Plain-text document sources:
━━━━━━━━━━
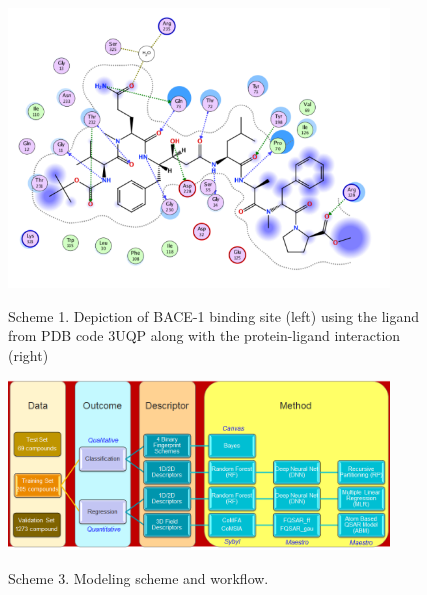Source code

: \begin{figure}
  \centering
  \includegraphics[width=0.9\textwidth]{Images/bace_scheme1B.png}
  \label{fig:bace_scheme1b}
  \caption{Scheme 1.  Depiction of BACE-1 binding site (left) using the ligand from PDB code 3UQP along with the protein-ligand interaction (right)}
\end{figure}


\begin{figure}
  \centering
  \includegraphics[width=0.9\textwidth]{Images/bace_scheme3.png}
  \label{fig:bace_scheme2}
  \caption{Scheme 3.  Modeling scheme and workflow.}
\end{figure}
━━━━━━━━━━
Problem statement:
Return a verbatim transcription of the data, omitting all images.

Solution to this problem:
Source code

: \begin{figure}
  \centering
  \includegraphics[width=0.9\textwidth]{Images/bace_scheme1B.png}
  \label{fig:bace_scheme1b}
  \caption{Scheme 1.  Depiction of BACE-1 binding site (left) using the ligand from PDB code 3UQP along with the protein-ligand interaction (right)}
\end{figure}


\begin{figure}
  \centering
  \includegraphics[width=0.9\textwidth]{Images/bace_scheme3.png}
  \label{fig:bace_scheme2}
  \caption{Scheme 3.  Modeling scheme and workflow.}
\end{figure}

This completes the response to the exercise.